*** Supplied material

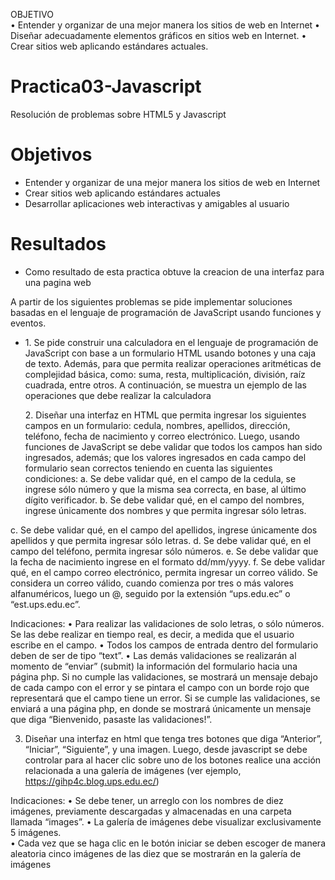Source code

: OBJETIVO  
•	Entender y organizar de una mejor manera los sitios de web en Internet 
•	Diseñar adecuadamente  elementos gráficos en sitios web en Internet. 
•	Crear sitios web aplicando estándares actuales. 

# Practica03-Javascript
Resolución de problemas sobre HTML5 y Javascript

<h1>Objetivos</h1>

<ul>
  <li> Entender y organizar de una mejor manera los sitios de web en Internet</li>
  <li> Crear sitios web aplicando estándares actuales </li>
  <li> Desarrollar aplicaciones web interactivas y amigables al usuario</li>
  </ul>
  
  <h1>Resultados</h1>
<ul>
  <li> Como resultado de esta practica obtuve la creacion de una interfaz para una pagina web</li>
  </ul>
A partir de los siguientes problemas se pide implementar soluciones basadas en el lenguaje de programación de JavaScript usando funciones y eventos. 
 <ul>
<li>1.	Se pide construir una calculadora en el lenguaje de programación de JavaScript con base a un formulario HTML usando botones y una caja de texto. Además, para que permita realizar operaciones aritméticas de complejidad básica, como: suma, resta, multiplicación, división, raíz cuadrada, entre otros. A continuación, se muestra un ejemplo de las operaciones que debe realizar la calculadora </li>
</ul>

<ul>2.	Diseñar una interfaz en HTML que permita ingresar los siguientes campos en un formulario: cedula, nombres, apellidos, dirección, teléfono, fecha de nacimiento y correo electrónico. Luego, usando funciones de JavaScript se debe validar que todos los campos han sido ingresados, además; que los valores ingresados en cada campo del formulario sean correctos teniendo en cuenta las siguientes condiciones: 
a.	Se debe validar qué, en el campo de la cedula, se ingrese sólo número y que la misma sea correcta, en base, al último dígito verificador. 
b.	Se debe validar qué, en el campo del nombres, ingrese únicamente dos nombres y que permita ingresar sólo letras. </ul>
c.	Se debe validar qué, en el campo del apellidos, ingrese únicamente  dos apellidos y que permita ingresar sólo letras. 
d.	Se debe validar qué, en el campo del teléfono, permita ingresar sólo números. 
e.	Se debe validar que la fecha de nacimiento ingrese en el formato dd/mm/yyyy. 
f.	Se debe validar qué, en el campo correo electrónico, permita ingresar un correo válido. Se considera un correo válido, cuando comienza por tres o más valores alfanuméricos, luego un @, seguido por la extensión 
“ups.edu.ec” o “est.ups.edu.ec”. 
 
Indicaciones: 
•	Para realizar las validaciones de solo letras, o sólo números. Se las debe realizar en tiempo real, es decir, a medida que el usuario escribe en el campo. 
•	Todos los campos de entrada dentro del formulario deben de ser de tipo “text”. • 	Las demás validaciones se realizarán al momento de “enviar” (submit) la información del formulario hacia una página php. Si no cumple las validaciones, se mostrará un mensaje debajo de cada campo con el error y se pintara el campo con un borde rojo que representará que el campo tiene un error. Si se cumple las validaciones, se enviará a una página php, en donde se mostrará únicamente un mensaje que diga “Bienvenido, pasaste las validaciones!”. 
 
3. Diseñar una interfaz en html que tenga tres botones que diga “Anterior”, “Iniciar”, “Siguiente”, y una imagen. Luego, desde javascript se debe controlar para al hacer clic sobre uno de los botones realice una acción relacionada a una galería de imágenes (ver ejemplo, https://gihp4c.blog.ups.edu.ec/) 
  
Indicaciones: 
•	Se debe tener, un arreglo con los nombres de diez imágenes, previamente descargadas y almacenadas en una carpeta llamada “images”. 
•	La galería de imágenes debe visualizar exclusivamente 5 imágenes.  
•	Cada vez que se haga clic en le botón iniciar se deben escoger de manera aleatoria cinco imágenes de las diez que se mostrarán en la galería de imágenes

******

*Work instructions*:
Repeat only the lines between the start of the data and the line with "# Practica03-Javascript", including those two lines, and skip the pictures.

*Completed exercise*:
Source code

: OBJETIVO  
•	Entender y organizar de una mejor manera los sitios de web en Internet 
•	Diseñar adecuadamente  elementos gráficos en sitios web en Internet. 
•	Crear sitios web aplicando estándares actuales. 

# Practica03-Javascript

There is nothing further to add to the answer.